Could you find every line in the records below that contains the word "Thing" and copy it?

------------------------------------------------------------

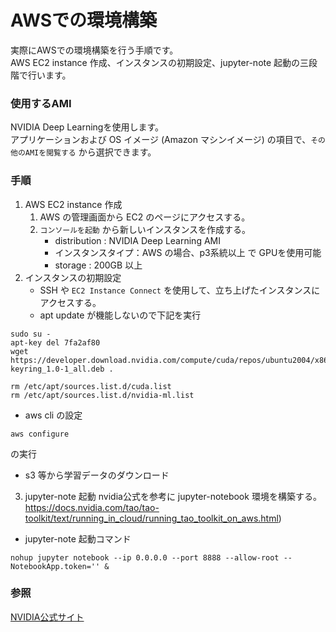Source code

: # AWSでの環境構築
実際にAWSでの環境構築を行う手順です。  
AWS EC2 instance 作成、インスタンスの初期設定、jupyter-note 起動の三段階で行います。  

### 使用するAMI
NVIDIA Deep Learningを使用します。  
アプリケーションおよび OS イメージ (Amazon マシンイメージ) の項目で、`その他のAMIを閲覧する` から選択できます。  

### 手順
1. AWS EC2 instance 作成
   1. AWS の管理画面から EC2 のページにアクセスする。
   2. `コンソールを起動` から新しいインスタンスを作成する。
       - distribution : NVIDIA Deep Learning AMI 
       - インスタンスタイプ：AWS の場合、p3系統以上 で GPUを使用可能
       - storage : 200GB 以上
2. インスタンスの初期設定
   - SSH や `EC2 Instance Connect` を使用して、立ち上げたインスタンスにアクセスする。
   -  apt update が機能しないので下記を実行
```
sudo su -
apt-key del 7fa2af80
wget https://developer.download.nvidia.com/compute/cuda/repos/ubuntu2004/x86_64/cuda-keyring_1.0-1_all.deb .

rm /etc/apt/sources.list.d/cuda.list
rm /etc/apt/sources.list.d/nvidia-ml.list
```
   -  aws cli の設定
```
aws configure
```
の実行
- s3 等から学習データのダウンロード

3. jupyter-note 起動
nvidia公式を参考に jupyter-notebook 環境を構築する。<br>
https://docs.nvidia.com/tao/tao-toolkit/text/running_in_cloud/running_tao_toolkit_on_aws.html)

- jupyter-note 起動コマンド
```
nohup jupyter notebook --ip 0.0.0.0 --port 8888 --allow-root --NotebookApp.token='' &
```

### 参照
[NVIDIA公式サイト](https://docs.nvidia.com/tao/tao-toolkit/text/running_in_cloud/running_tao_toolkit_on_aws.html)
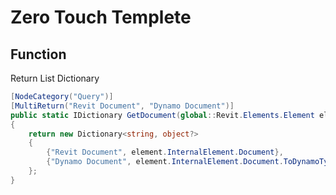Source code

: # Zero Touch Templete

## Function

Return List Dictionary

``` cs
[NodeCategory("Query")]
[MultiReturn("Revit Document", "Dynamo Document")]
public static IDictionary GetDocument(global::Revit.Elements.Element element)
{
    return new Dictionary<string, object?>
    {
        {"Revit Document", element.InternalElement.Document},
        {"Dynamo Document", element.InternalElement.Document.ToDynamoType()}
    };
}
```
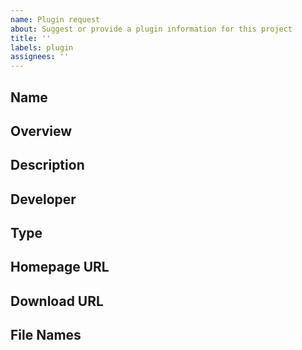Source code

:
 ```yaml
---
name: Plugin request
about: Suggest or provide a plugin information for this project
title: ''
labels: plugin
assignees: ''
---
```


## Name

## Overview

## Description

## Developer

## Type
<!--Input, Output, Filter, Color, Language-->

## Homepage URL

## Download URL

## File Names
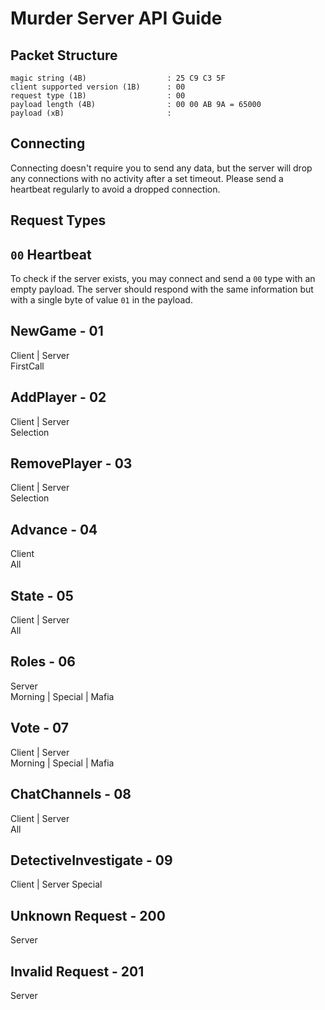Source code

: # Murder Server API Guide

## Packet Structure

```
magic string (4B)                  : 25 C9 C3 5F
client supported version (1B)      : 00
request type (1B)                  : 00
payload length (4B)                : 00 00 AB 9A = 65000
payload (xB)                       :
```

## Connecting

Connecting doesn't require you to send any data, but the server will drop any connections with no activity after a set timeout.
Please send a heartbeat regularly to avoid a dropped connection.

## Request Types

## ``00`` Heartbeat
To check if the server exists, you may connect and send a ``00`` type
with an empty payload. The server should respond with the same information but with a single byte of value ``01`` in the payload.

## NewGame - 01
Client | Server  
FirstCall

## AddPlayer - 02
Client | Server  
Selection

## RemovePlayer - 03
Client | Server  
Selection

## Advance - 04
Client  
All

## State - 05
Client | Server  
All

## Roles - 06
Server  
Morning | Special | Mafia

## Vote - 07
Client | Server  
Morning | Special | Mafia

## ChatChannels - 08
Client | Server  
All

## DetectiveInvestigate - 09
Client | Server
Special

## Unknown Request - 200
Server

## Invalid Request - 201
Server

------------------------------------------------------------

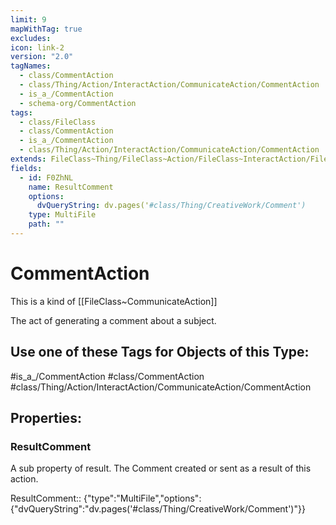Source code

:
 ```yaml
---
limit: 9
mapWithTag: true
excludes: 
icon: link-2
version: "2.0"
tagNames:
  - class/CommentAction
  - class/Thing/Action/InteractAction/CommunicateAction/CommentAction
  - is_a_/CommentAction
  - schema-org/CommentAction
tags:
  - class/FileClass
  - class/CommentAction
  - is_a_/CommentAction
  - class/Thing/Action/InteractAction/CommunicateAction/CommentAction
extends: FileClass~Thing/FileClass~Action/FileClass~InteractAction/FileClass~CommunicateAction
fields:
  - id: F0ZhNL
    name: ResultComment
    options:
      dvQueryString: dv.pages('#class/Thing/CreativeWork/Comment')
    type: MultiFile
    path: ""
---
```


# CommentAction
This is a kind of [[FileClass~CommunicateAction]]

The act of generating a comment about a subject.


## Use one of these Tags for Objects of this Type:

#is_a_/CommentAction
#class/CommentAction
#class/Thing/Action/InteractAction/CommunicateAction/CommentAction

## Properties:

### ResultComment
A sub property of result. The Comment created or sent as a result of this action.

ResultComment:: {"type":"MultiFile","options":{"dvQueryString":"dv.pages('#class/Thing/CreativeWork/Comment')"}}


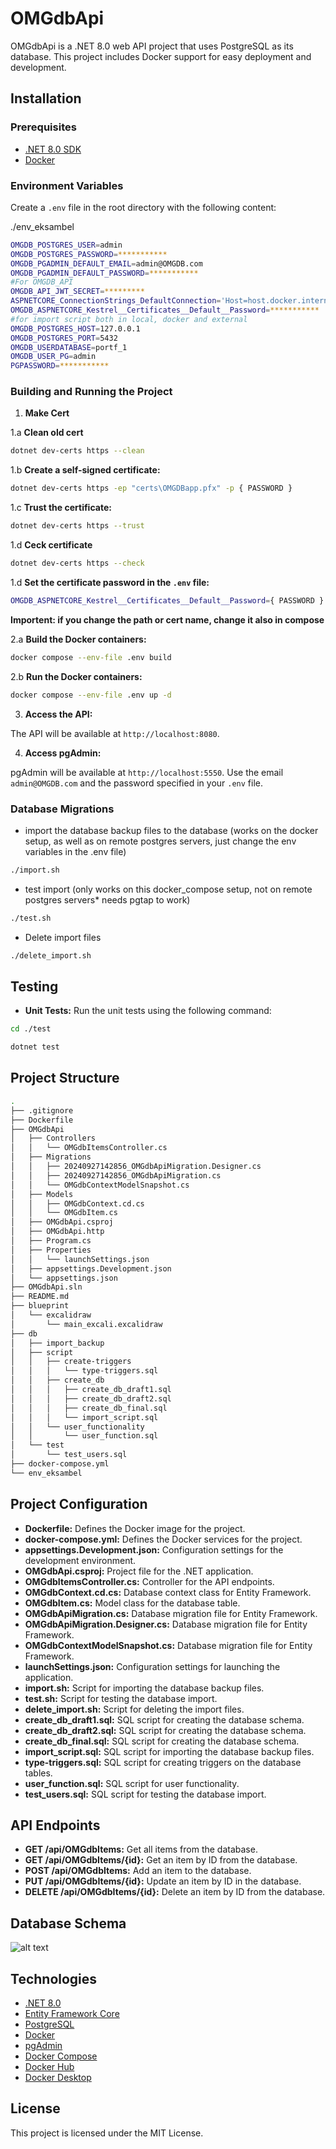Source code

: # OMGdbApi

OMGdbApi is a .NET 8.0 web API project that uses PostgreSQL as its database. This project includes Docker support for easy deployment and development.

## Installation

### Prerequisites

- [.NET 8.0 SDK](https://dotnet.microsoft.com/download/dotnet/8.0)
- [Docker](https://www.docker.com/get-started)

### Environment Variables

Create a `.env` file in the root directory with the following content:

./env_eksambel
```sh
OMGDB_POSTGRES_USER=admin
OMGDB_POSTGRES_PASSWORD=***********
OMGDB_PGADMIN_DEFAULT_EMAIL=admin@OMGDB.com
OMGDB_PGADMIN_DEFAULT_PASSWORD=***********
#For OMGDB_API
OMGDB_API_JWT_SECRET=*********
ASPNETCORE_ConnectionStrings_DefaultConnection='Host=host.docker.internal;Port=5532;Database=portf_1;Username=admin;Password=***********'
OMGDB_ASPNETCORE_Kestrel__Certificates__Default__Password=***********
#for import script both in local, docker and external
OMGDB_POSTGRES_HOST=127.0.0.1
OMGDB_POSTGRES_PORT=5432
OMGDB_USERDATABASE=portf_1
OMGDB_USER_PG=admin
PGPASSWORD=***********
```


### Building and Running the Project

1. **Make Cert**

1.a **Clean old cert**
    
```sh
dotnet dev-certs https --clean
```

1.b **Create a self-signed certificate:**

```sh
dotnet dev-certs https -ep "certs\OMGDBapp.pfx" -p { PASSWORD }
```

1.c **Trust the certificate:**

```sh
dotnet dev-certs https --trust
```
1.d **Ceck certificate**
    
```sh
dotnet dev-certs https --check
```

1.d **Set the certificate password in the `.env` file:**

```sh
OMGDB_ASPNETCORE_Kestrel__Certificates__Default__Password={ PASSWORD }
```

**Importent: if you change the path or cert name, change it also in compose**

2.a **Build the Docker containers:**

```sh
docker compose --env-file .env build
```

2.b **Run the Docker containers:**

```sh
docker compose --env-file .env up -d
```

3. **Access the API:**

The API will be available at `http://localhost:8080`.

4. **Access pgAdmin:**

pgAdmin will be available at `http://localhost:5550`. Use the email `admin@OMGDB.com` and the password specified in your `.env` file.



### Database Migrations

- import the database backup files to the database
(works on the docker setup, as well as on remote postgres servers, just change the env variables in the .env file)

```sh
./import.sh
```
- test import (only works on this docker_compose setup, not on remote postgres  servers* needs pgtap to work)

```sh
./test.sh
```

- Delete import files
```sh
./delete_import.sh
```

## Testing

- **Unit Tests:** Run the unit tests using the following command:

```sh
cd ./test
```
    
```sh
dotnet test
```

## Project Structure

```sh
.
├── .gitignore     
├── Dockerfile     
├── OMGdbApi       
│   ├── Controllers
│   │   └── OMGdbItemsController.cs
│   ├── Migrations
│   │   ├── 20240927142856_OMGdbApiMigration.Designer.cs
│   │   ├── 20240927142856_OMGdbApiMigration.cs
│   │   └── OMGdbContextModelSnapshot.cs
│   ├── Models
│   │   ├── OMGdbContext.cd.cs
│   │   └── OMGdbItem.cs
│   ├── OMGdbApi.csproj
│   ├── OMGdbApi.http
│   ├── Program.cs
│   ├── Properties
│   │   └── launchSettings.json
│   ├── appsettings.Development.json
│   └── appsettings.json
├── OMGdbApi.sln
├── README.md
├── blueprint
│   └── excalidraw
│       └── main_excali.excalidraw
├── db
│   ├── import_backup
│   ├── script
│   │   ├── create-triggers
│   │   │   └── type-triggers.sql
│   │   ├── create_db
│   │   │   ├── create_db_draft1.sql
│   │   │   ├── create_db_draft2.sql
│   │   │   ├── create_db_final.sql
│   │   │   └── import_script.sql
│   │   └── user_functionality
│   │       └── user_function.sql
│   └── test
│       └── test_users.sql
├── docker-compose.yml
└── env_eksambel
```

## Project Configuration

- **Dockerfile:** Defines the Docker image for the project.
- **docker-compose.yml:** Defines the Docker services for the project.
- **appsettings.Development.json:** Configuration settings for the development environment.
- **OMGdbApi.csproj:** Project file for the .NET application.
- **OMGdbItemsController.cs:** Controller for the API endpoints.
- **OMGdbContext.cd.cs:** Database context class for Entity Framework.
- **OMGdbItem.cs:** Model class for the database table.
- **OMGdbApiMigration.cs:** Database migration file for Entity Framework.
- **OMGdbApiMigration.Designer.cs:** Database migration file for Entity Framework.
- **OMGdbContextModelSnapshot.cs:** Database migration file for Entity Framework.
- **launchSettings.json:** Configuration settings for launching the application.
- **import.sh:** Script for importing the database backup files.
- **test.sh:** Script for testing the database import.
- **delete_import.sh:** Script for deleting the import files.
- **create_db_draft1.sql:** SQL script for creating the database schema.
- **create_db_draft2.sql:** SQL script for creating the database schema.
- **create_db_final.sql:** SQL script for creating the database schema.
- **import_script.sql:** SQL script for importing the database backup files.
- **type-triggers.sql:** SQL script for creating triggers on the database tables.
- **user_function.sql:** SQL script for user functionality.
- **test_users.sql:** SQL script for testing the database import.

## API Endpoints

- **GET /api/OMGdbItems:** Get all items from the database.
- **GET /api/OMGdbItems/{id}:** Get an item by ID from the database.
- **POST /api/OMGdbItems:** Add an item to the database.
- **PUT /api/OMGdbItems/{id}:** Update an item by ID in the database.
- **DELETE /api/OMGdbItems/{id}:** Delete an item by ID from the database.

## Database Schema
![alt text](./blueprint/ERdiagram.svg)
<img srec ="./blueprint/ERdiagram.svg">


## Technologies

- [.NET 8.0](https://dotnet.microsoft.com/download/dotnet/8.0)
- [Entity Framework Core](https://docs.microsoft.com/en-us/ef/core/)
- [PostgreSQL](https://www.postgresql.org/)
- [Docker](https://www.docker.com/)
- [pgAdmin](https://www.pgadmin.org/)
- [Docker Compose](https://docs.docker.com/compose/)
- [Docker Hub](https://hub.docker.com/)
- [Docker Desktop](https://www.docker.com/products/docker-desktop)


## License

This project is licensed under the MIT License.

------------------------------------------------------------

• **RESULT BELOW**:
  - class/Thing/Action/InteractAction/CommunicateAction/CommentAction
  - class/Thing/Action/InteractAction/CommunicateAction/CommentAction
extends: FileClass~Thing/FileClass~Action/FileClass~InteractAction/FileClass~CommunicateAction
      dvQueryString: dv.pages('#class/Thing/CreativeWork/Comment')
#class/Thing/Action/InteractAction/CommunicateAction/CommentAction
ResultComment:: {"type":"MultiFile","options":{"dvQueryString":"dv.pages('#class/Thing/CreativeWork/Comment')"}}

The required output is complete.